Les dernières décennies ont vu la publication de très nombreux textes, posthumes ou anthumes : ceux qui étaient connus par des fragments (Henri-Frédéric Amiel, Marie Bashkirtseff…) ont fait l'objet ou ont commencé à faire l'objet d'éditions intégrales, et de nouveaux journaux ont été révélés (Jean Cocteau, Hervé Guibert…). Certains auteurs ont publié ou ont continué à publier le leur de leur vivant, de manière régulière ou fragmentaire (Julien Green, Annie Ernaux…) ; d'autres se sont fait connaître davantage par lui que par leurs autres oeuvres (Renaud Camus, Marc-Edouard Nabe) ou, encore, ont tenté de s'imposer comme écrivains en le publiant comme première oeuvre (Charles Juliet, André Blanchard). Depuis l'étude de Béatrice Didier, divers travaux ont par ailleurs été consacrés à l'émergence du genre au tournant des XVIIIe et XIXe siècles, à ses formes littéraires, à un groupe particulier de diaristes (les jeunes filles), ou à divers auteurs du XIXe ou du XXe siècle.

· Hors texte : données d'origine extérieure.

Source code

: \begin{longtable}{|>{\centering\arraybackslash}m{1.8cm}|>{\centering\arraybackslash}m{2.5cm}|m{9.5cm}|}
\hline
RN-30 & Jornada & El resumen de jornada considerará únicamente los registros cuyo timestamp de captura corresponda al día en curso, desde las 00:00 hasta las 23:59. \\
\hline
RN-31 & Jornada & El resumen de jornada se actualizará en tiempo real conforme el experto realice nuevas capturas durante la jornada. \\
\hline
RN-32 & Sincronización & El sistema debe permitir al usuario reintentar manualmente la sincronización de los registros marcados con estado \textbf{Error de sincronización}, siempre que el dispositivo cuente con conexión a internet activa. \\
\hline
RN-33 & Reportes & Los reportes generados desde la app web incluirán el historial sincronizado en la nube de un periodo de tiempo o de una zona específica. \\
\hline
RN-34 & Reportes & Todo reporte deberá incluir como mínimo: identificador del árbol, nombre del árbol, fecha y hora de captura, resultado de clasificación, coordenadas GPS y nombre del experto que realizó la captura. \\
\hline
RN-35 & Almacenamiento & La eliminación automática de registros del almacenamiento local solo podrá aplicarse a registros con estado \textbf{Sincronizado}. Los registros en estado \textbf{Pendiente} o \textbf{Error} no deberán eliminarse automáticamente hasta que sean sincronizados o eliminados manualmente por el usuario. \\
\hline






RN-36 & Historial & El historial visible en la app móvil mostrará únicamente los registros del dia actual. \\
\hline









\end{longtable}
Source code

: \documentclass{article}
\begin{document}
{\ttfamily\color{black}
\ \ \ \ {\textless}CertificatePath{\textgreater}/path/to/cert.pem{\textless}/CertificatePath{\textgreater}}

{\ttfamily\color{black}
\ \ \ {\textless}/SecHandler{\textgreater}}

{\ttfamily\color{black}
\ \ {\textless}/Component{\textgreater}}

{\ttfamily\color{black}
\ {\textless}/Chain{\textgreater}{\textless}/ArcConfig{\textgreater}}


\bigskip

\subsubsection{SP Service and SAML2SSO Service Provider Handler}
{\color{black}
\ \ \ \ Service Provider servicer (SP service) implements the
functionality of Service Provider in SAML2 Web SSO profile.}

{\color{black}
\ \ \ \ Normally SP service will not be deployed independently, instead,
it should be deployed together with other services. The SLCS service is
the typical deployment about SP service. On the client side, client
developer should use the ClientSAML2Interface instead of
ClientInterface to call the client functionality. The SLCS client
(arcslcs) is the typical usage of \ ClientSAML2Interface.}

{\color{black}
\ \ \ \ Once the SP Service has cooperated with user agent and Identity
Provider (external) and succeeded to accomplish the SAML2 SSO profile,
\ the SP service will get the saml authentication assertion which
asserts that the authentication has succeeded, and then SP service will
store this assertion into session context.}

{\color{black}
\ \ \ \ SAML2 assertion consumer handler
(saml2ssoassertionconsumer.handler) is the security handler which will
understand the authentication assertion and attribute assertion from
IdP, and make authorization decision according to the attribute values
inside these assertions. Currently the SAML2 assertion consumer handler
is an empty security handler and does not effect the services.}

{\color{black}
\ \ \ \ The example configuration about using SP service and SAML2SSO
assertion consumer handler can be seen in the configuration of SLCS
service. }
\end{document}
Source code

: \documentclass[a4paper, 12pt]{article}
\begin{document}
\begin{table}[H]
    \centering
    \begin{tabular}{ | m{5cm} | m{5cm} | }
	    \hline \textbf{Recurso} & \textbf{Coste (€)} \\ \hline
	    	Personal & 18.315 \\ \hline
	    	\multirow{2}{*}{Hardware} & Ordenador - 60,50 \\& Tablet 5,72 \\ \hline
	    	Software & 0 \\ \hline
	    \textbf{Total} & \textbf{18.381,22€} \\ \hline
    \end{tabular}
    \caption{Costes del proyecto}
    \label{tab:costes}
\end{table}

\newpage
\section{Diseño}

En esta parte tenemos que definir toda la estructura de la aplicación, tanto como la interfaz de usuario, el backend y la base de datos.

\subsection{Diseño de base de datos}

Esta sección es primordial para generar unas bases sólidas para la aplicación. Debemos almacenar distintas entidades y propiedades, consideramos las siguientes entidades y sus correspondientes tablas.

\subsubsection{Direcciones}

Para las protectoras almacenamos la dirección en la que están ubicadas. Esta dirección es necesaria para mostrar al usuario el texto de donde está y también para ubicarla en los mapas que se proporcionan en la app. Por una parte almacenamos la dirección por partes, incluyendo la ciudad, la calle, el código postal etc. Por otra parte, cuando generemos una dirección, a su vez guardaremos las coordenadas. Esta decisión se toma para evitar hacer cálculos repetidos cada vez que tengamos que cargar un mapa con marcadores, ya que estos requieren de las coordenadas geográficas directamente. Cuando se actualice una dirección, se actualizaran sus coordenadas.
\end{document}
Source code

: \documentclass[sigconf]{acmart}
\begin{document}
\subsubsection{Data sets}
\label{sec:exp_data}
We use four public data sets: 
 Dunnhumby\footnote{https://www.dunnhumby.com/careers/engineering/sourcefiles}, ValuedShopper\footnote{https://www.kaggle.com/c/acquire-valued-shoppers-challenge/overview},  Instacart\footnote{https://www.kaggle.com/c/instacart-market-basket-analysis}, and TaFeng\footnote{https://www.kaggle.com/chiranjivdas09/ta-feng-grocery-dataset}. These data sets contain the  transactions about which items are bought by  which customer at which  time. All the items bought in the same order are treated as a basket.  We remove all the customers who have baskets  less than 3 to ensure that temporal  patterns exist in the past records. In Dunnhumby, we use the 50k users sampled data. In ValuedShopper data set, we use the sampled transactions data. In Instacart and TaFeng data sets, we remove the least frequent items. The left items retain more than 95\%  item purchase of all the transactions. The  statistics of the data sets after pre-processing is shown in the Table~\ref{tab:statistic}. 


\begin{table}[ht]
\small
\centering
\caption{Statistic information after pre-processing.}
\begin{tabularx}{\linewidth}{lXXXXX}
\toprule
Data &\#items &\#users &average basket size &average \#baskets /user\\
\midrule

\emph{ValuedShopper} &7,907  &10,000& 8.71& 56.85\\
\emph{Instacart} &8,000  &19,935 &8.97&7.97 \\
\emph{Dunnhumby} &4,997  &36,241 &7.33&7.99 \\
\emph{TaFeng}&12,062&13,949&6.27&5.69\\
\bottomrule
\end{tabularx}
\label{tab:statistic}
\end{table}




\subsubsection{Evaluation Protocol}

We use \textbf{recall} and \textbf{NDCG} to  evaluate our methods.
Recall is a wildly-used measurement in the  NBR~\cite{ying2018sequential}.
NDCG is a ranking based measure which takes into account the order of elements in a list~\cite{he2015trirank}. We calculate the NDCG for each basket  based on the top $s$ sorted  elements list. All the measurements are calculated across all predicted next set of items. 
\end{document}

C'est sur cet arrière-plan que je me propose de décrire la forme du journal telle qu'elle s'est constituée en plus de deux siècles, et telle que nous la percevons aujourd'hui. Mon propos est de relire les textes déjà classiques et de lire ceux qui ont été publiés dans le dernier quart de siècle, pour redessiner les contours du genre. Genre en mouvement, assurément, dont je retiendrai essentiellement les caractères permanents, n'évoquant que ponctuellement quelques mutations significatives. Il ne s'agit pas ici d'une histoire du journal (qui reste à écrire) mais d'une présentation des traits qui, par leur relative stabilité, en font un genre. Je prendrai appui, pour cela, sur les apports contemporains de la narratologie, de l'analyse de discours et (plus ponctuellement) de la sociologie de la littérature, sans toutefois m'enfermer dans une terminologie quelconque.

Je considère donc le journal comme un genre susceptible de faire l'objet d'une analyse critique au même titre qu'un autre. On oppose encore parfois à cette approche le fait que le diariste tient ou tiendrait à l'origine son journal intime pour lui-même, pour se soulager, réfléchir ou se souvenir, et sans intention de le publier. De ce fait, le lecteur y aurait accès par effraction, comme par dessus son épaule, et toute étude se trouverait subordonnée au point de vue de l'auteur. Le rôle de la critique serait de reconstituer l'intention du diariste, de définir les fonctions que le journal a eues pour lui. Si cette perspective éclaire le sentiment individuel qui est à l'origine de l'écriture et la place que celle-ci tient dans l'existence de son auteur, elle restreint en proportion l'angle d'analyse du texte. En se plaçant au point où écrit le diariste, le critique ne peut questionner le mode de communication mis en place pour susciter cette projection du lecteur. Or il me semble que si l'intention du diariste doit bien évidemment être prise en compte, elle ne doit l'être que comme un élément de la signification d'ensemble du journal. Elle est l'une des dimensions, importante à plus d'un titre il est vrai, de l'expérience personnelle qui se trouve décrite dans le texte et que j'étudierai comme telle.